BDCs lend to middle-market companies via floating-rate loans, generating high yields. Evaluate credit quality, dividend coverage and leverage before investing. BIZD offers diversified BDC exposure.

Key Takeaways

  • BDCs lend to middle-market companies via floating-rate, senior secured loans that support high dividend payouts.
  • Income streams include loan interest, equity co-investments, warrants and fees, fueling potential special dividends.
  • BDCs must distribute 90%+ of taxable income, so evaluate credit quality, dividend coverage and leverage carefully.

As investors search for income beyond traditional bonds, private credit has emerged as an attractive alternative.

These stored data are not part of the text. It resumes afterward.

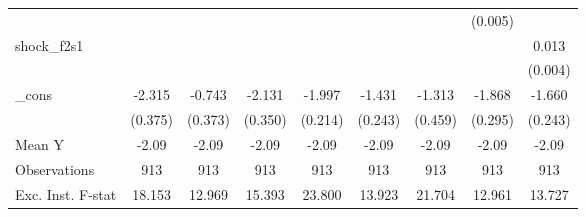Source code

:{\begin{tabular}{l*{8}{c}}
            &                     &                     &                     &                     &                     &                     &     (0.005)         &                     \\
\addlinespace
shock\_f2s1  &                     &                     &                     &                     &                     &                     &                     &       0.013\sym{***}\\
            &                     &                     &                     &                     &                     &                     &                     &     (0.004)         \\
\addlinespace
\_cons      &      -2.315\sym{***}&      -0.743\sym{*}  &      -2.131\sym{***}&      -1.997\sym{***}&      -1.431\sym{***}&      -1.313\sym{***}&      -1.868\sym{***}&      -1.660\sym{***}\\
            &     (0.375)         &     (0.373)         &     (0.350)         &     (0.214)         &     (0.243)         &     (0.459)         &     (0.295)         &     (0.243)         \\
\midrule
Mean Y      &       -2.09         &       -2.09         &       -2.09         &       -2.09         &       -2.09         &       -2.09         &       -2.09         &       -2.09         \\
Observations&         913         &         913         &         913         &         913         &         913         &         913         &         913         &         913         \\
Exc. Inst. F-stat&      18.153         &      12.969         &      15.393         &      23.800         &      13.923         &      21.704         &      12.961         &      13.727         \\
\bottomrule
\end{tabular}
}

Business Development Companies (BDCs) play a central role in this market by lending to middle-market businesses and generating income primarily through interest on floating-rate loans, supplemented by fees and equity participation.

VanEck’s BDC Income ETF (BIZD) provides diversified exposure to publicly traded BDCs, offering investors a liquid and efficient way to access this high-yield segment of private credit while mitigating single-issuer concentration risk.

What is a BDC?

A Business Development Company is a type of closed-end investment fund created by Congress in 1980 under the Small Business Investment Incentive Act. The intent was straightforward: channel capital from public investors into small and mid-sized businesses that struggle to access traditional financing.

BDCs occupy a unique niche in the capital markets. Their typical borrowers are middle-market companies, businesses with annual revenues generally between $10 million and $1 billion. These companies are too large and complex for most community banks, yet too small or private to issue bonds in public credit markets. BDCs step in to fill the gap, providing flexible financing in exchange for attractive yields and, frequently, equity kickers.

To qualify as a BDC, a fund must register under the Investment Company Act of 1940, invest at least 70% of assets in qualifying U.S. private or thinly traded companies, and elect to be treated as a regulated investment company (RIC) for tax purposes. That last point is critical: by distributing at least 90% of taxable income to shareholders, BDCs avoid corporate-level taxes, which is a key factor as to why their dividends tend to be so high.

How BDCs Make Money

At its core, a BDC is a lending business. It raises capital through equity offerings, debt issuance, and credit facilities and deploys that capital into loans to private companies. The spread between what it costs to borrow and what it earns on its loans is the engine of profitability.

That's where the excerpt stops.